Single by Maren Morris

from the album Hero
- Released: February 12, 2018
- Genre: Country; reggae; hip hop;
- Length: 3:28
- Label: Columbia Nashville
- Songwriters: Maren Morris; Jessie Jo Dillon; Laura Veltz;
- Producers: Busbee; Maren Morris;

Maren Morris singles chronology
| "The Middle" (2018) | "Rich" (2018) | "Seeing Blind" (2018) |

Music video
- "Rich" on YouTube

= Rich (Maren Morris song) =

"Rich" is a song by American singer Maren Morris for her major-label debut studio album, Hero (2016). Morris co-wrote the song with Jessie Jo Dillon and Laura Veltz, and co-produced the track with Busbee. It was released to American country radio on February 12, 2018, through Columbia Nashville as the album's fourth and final single.

==Composition==
"Rich" blends elements of country music with reggae and hip hop for a sound that "transcends classification." The song features "laid-back, breezy" vocals in the verses and a "singalong" chorus. Lyrically, the song details ways that a man has done Morris wrong, framed by hypothetical dollar values for these infractions that would result in Morris being rich. According to critics, Morris's delivery expresses "hip-hop bravado" and a "sly wit" as she toys with unconventional rhymes.

==Release and promotion==
On January 22, 2018, "Rich" was announced as the album's final single and was made available to radio through the Daily Play MPE service. It was released on February 12. According to Morris, the choice was influenced by positive fan reception to the song, noting that it was "the first time we've really let fans pick the single." The announcement came days after news of the release of her Zedd collaboration, "The Middle", which was promoted concurrently to pop formats and internationally. "Rich" officially impacted country radio on February 12, 2018.

==Music video==
The music video was directed by TK McKamy and Produced by Joel Hartz and premiered on CMT, GAC, CMT Music & VEVO in 2018.

==Critical reception==
In a review of Hero, Jon Caramanica of the New York Times wrote that the song was positioned as "CMT's bid for Song of the Summer" due to its strong hook and crossover potential. Chuck Dauphin of Billboard wrote that "Rich" blends humor with "more than just a little" truth, which he called "a sign of her deep intelligence as a composer." Brittney McKenna of Rolling Stone called "Rich" the highlight of Hero and wrote that it is "a genre-defying amalgam of what makes today's country music interesting: a little profanity, a lot of swagger and catchy hooks for days."

===Accolades===

Best-of lists
| Publication | Rank | List |
|---|---|---|
| Billboard | 3 | Maren Morris' 10 Best Songs |
| Rolling Stone | 6 | 25 Best Country Songs of 2016 |

==Lyrical changes==
On September 19, 2024, when Morris performed the song at the Bourbon & Beyond music festival, she removed the Diddy reference from the lyric “Me and Diddy drippin’ diamonds like Marilyn” of the song and replaced it with a reference to Dolly Parton, following his recent arrest.

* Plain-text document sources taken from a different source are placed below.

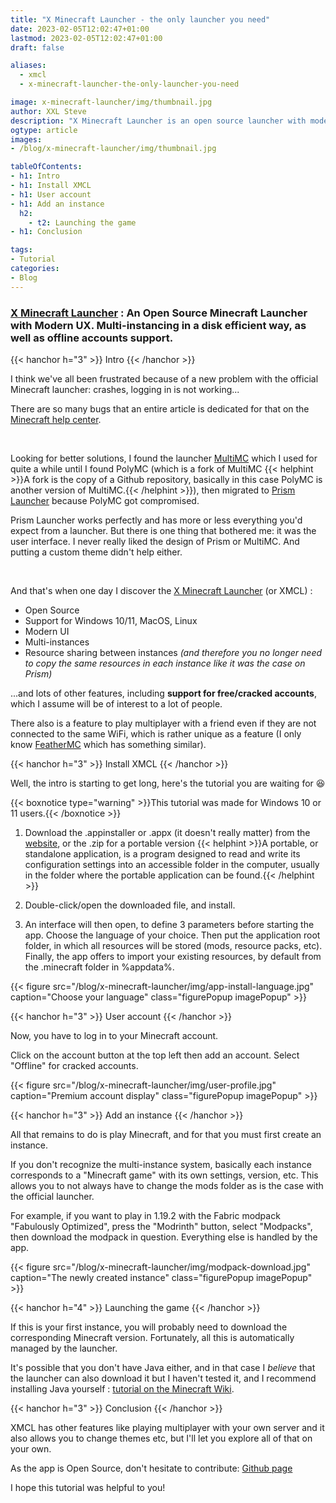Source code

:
 ```yaml
---
title: "X Minecraft Launcher - the only launcher you need"
date: 2023-02-05T12:02:47+01:00
lastmod: 2023-02-05T12:02:47+01:00
draft: false

aliases:
  - xmcl
  - x-minecraft-launcher-the-only-launcher-you-need

image: x-minecraft-launcher/img/thumbnail.jpg
author: XXL Steve
description: "X Minecraft Launcher is an open source launcher with modern UX. Let's look at how to install it!"
ogtype: article
images:
- /blog/x-minecraft-launcher/img/thumbnail.jpg

tableOfContents:
- h1: Intro
- h1: Install XMCL
- h1: User account
- h1: Add an instance
  h2:
    - t2: Launching the game
- h1: Conclusion

tags:
- Tutorial
categories:
- Blog
---
```


### [X Minecraft Launcher](https://xmcl.app/) : An Open Source Minecraft Launcher with Modern UX. Multi-instancing in a disk efficient way, as well as offline accounts support.

{{< hanchor h="3" >}}
Intro
{{< /hanchor >}}

I think we've all been frustrated because of a new problem with the official Minecraft launcher: crashes, logging in is not working...

There are so many bugs that an entire article is dedicated for that on the [Minecraft help center](https://help.minecraft.net/hc/en-us/articles/6662588435597-Minecraft-Launcher-Troubleshooting-FAQ).

&nbsp;

Looking for better solutions, I found the launcher [MultiMC](https://multimc.org/) which I used for quite a while until I found PolyMC (which is a fork of MultiMC {{< helphint >}}A fork is the copy of a Github repository, basically in this case PolyMC is another version of MultiMC.{{< /helphint >}}), then migrated to [Prism Launcher](https://prismlauncher.org) because PolyMC got compromised.

Prism Launcher works perfectly and has more or less everything you'd expect from a launcher. But there is one thing that bothered me: it was the user interface. I never really liked the design of Prism or MultiMC. And putting a custom theme didn't help either.

&nbsp;

And that's when one day I discover the [X Minecraft Launcher](https://xmcl.app/) (or XMCL) : 

- Open Source
- Support for Windows 10/11, MacOS, Linux
- Modern UI
- Multi-instances
- Resource sharing between instances *(and therefore you no longer need to copy the same resources in each instance like it was the case on Prism)*

...and lots of other features, including **support for free/cracked accounts**, which I assume will be of interest to a lot of people.

There also is a feature to play multiplayer with a friend even if they are not connected to the same WiFi, which is rather unique as a feature (I only know [FeatherMC](https://feathermc.com) which has something similar).

{{< hanchor h="3" >}}
Install XMCL
{{< /hanchor >}}

Well, the intro is starting to get long, here's the tutorial you are waiting for 😆

{{< boxnotice type="warning" >}}This tutorial was made for Windows 10 or 11 users.{{< /boxnotice >}}

1. Download the .appinstaller or .appx (it doesn't really matter) from the [website](https://xmcl.app/), or the .zip for a portable version {{< helphint >}}A portable, or standalone application, is a program designed to read and write its configuration settings into an accessible folder in the computer, usually in the folder where the portable application can be found.{{< /helphint >}}

2. Double-click/open the downloaded file, and install.

3. An interface will then open, to define 3 parameters before starting the app. Choose the language of your choice. Then put the application root folder, in which all resources will be stored (mods, resource packs, etc). Finally, the app offers to import your existing resources, by default from the .minecraft folder in %appdata%.

{{< figure src="/blog/x-minecraft-launcher/img/app-install-language.jpg" caption="Choose your language" class="figurePopup imagePopup" >}}

{{< hanchor h="3" >}}
User account
{{< /hanchor >}}

Now, you have to log in to your Minecraft account.

Click on the account button at the top left then add an account. Select "Offline" for cracked accounts.

{{< figure src="/blog/x-minecraft-launcher/img/user-profile.jpg" caption="Premium account display" class="figurePopup imagePopup" >}}

{{< hanchor h="3" >}}
Add an instance
{{< /hanchor >}}

All that remains to do is play Minecraft, and for that you must first create an instance.

If you don't recognize the multi-instance system, basically each instance corresponds to a "Minecraft game" with its own settings, version, etc. This allows you to not always have to change the mods folder as is the case with the official launcher.

For example, if you want to play in 1.19.2 with the Fabric modpack "Fabulously Optimized", press the "Modrinth" button, select "Modpacks", then download the modpack in question. Everything else is handled by the app.

{{< figure src="/blog/x-minecraft-launcher/img/modpack-download.jpg" caption="The newly created instance" class="figurePopup imagePopup" >}}

{{< hanchor h="4" >}}
Launching the game
{{< /hanchor >}}

If this is your first instance, you will probably need to download the corresponding Minecraft version. Fortunately, all this is automatically managed by the launcher.

It's possible that you don't have Java either, and in that case I *believe* that the launcher can also download it but I haven't tested it, and I recommend installing Java yourself : [tutorial on the Minecraft Wiki](https://minecraft.fandom.com/wiki/Tutorials/Setting_up_a_server#Java).

{{< hanchor h="3" >}}
Conclusion
{{< /hanchor >}}

XMCL has other features like playing multiplayer with your own server and it also allows you to change themes etc, but I'll let you explore all of that on your own.

As the app is Open Source, don't hesitate to contribute: [Github page](https://github.com/voxelum/x-minecraft-launcher)

I hope this tutorial was helpful to you!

==Commercial performance==
"Rich" debuted at number 50 on the Billboard Country Airplay chart dated February 24, 2018 and was the week's highest debut. On the week dated October 6, the song debuted at number 96 on the Billboard Hot 100 and peaked at number 62 the week dated December 1, remaining on the chart for eight weeks. The song has sold 159,000 copies in the United States as of December 2018.

==Charts==

===Weekly charts===

| Chart (2018) | Peak position |
|---|---|
| Canada Country (Billboard) | 2 |
| US Billboard Hot 100 | 62 |
| US Country Airplay (Billboard) | 4 |
| US Hot Country Songs (Billboard) | 8 |

===Year-end charts===

| Chart (2018) | Position |
|---|---|
| US Country Airplay (Billboard) | 35 |
| US Hot Country Songs (Billboard) | 44 |

==Certifications==

| Region | Certification | Certified units/sales |
| Canada (Music Canada) | Gold | 40,000^{‡} |
| United States (RIAA) | Platinum | 1,000,000^{‡} |
^{‡} Sales+streaming figures based on certification alone.